Collected data:

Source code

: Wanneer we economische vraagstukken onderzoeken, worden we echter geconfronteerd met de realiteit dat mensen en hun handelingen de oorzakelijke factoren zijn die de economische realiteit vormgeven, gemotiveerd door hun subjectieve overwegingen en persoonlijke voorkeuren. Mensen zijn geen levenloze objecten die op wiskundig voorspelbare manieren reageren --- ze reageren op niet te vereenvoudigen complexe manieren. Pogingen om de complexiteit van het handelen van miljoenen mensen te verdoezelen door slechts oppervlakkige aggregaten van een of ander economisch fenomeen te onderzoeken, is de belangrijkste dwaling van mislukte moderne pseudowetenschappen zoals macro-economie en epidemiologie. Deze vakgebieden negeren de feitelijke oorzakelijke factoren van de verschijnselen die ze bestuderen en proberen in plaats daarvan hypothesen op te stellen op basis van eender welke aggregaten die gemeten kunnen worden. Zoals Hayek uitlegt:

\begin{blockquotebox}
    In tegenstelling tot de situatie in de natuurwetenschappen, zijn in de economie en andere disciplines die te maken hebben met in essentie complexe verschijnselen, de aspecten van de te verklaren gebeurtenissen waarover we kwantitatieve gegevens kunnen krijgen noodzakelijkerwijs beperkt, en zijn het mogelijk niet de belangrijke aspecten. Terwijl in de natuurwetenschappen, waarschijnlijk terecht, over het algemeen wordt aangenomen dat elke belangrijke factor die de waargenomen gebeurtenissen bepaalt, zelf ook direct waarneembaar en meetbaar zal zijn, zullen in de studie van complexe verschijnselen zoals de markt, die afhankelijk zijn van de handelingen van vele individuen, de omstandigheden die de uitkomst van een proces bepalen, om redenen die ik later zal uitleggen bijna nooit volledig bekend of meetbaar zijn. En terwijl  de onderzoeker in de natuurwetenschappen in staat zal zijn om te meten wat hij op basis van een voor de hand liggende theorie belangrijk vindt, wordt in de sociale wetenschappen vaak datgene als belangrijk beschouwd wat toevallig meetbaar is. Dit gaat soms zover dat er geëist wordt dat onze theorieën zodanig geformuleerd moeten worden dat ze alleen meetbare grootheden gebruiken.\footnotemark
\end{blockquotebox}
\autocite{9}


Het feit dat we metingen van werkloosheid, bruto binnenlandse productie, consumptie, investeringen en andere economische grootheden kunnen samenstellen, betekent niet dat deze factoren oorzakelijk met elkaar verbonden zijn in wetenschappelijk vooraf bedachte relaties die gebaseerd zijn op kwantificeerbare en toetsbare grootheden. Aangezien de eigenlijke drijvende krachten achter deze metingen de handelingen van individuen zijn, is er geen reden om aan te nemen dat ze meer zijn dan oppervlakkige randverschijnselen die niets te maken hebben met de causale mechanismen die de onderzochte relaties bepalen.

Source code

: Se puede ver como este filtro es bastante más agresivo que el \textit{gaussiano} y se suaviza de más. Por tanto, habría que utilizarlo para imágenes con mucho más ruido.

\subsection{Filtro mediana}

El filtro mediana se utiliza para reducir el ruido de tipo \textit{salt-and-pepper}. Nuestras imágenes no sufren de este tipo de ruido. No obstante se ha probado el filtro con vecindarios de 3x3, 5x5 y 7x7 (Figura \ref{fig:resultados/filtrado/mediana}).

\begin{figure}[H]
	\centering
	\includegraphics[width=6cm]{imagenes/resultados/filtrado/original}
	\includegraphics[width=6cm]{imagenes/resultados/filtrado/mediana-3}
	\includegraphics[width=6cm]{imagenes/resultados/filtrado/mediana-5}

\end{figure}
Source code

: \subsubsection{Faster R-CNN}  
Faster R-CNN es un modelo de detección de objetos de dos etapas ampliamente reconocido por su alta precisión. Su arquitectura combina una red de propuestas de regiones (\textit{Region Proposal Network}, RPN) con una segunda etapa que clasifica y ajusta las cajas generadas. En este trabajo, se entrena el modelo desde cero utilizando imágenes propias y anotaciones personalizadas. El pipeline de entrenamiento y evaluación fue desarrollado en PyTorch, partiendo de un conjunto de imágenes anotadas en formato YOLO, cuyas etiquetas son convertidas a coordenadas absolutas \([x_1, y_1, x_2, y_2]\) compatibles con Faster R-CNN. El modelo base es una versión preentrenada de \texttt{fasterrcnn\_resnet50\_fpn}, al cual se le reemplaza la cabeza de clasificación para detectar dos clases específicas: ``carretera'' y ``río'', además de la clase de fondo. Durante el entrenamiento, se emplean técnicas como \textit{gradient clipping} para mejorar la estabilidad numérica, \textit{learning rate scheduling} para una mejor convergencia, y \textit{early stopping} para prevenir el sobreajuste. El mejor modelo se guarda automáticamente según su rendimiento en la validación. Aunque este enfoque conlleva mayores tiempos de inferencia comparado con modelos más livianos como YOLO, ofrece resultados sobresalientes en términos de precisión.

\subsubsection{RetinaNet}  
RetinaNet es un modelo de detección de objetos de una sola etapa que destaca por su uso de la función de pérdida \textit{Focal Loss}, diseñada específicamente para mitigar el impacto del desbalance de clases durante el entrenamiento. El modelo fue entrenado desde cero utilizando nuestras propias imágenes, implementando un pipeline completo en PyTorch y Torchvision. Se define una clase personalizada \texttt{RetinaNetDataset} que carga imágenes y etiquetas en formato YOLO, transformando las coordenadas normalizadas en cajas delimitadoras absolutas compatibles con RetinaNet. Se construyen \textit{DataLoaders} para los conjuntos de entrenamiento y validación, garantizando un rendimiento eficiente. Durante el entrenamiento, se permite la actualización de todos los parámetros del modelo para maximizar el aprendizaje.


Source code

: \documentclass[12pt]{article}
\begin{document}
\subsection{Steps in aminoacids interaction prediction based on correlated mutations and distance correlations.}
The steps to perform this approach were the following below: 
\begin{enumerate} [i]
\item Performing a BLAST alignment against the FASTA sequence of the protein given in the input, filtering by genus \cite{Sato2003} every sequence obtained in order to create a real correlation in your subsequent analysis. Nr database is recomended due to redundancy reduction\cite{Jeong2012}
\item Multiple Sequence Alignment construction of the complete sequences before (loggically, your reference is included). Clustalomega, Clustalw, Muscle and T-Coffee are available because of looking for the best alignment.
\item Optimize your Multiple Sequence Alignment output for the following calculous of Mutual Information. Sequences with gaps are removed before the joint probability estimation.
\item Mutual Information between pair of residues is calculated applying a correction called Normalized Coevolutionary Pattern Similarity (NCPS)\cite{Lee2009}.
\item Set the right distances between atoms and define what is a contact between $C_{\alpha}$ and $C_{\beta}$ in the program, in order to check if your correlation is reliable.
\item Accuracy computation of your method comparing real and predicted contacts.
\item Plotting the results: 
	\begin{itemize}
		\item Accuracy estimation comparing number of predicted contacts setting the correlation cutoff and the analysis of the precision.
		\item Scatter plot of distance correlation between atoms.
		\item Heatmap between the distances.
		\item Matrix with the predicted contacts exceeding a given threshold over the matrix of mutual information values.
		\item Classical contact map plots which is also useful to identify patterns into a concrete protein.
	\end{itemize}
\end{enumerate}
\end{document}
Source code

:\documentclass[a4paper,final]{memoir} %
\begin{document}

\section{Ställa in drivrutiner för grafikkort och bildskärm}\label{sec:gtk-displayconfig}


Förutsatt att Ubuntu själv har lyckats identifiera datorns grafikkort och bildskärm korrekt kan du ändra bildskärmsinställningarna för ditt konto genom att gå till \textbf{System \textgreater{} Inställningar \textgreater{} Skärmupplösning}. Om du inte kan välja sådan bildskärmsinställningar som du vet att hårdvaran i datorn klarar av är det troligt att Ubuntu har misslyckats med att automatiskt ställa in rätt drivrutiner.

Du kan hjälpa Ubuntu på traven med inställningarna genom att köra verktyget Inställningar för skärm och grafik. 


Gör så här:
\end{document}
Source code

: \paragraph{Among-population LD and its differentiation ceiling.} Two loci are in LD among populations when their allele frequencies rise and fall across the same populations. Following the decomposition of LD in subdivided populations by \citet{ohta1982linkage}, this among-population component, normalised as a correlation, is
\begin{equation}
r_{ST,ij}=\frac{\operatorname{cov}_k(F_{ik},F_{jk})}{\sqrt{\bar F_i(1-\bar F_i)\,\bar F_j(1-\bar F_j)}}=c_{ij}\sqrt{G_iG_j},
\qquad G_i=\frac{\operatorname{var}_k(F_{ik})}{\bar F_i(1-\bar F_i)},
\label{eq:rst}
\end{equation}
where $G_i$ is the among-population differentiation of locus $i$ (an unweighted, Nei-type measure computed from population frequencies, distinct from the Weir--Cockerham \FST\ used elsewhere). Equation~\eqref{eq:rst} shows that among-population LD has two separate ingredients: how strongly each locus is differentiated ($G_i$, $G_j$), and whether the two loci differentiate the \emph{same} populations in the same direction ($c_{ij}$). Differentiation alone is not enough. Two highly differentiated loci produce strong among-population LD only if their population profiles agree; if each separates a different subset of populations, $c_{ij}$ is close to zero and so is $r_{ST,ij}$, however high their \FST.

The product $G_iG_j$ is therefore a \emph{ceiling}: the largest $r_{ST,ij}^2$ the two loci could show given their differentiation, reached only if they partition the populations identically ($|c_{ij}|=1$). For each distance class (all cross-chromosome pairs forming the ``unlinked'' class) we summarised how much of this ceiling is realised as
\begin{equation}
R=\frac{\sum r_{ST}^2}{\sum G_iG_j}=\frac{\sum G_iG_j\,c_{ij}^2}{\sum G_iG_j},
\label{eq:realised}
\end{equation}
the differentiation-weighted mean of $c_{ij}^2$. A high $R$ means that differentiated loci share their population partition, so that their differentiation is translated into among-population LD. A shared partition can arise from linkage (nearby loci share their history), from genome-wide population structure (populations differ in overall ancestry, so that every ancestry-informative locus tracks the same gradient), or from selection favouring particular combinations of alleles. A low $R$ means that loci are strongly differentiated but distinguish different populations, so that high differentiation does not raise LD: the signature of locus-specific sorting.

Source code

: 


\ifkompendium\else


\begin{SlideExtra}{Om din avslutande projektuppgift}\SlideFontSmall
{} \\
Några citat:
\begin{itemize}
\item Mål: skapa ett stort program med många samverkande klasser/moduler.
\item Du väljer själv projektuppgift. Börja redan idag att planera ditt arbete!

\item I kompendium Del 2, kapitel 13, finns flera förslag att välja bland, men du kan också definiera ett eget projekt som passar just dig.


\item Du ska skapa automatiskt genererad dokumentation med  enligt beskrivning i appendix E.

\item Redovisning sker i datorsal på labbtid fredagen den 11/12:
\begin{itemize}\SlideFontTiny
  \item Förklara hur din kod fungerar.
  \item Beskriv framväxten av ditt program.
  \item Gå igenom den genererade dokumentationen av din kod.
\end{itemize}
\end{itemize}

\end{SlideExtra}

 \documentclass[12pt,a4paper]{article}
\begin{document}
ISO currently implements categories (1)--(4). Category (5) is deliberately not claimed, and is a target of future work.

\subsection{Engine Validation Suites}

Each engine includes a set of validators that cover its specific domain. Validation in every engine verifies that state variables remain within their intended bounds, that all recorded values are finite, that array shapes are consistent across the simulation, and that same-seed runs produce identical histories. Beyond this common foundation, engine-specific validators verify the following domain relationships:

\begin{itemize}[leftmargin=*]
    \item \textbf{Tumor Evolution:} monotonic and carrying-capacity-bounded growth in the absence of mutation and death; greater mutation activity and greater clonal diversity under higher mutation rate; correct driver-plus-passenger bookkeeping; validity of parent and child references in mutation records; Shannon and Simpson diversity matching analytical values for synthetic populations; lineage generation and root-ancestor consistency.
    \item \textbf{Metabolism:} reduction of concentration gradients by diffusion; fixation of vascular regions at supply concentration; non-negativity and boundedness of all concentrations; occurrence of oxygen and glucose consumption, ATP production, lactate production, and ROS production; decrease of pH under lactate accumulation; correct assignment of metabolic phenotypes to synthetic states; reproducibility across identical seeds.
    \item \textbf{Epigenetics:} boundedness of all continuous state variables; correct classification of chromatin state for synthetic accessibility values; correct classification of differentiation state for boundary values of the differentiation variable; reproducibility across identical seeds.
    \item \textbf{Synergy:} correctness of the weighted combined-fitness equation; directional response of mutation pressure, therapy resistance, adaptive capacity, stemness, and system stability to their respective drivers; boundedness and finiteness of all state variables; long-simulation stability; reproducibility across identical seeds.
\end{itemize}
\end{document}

■ Task instructions:
Please return each line of the data above in which the word "partition" occurs.

■ Answer box:
The product $G_iG_j$ is therefore a \emph{ceiling}: the largest $r_{ST,ij}^2$ the two loci could show given their differentiation, reached only if they partition the populations identically ($|c_{ij}|=1$). For each distance class (all cross-chromosome pairs forming the ``unlinked'' class) we summarised how much of this ceiling is realised as
the differentiation-weighted mean of $c_{ij}^2$. A high $R$ means that differentiated loci share their population partition, so that their differentiation is translated into among-population LD. A shared partition can arise from linkage (nearby loci share their history), from genome-wide population structure (populations differ in overall ancestry, so that every ancestry-informative locus tracks the same gradient), or from selection favouring particular combinations of alleles. A low $R$ means that loci are strongly differentiated but distinguish different populations, so that high differentiation does not raise LD: the signature of locus-specific sorting.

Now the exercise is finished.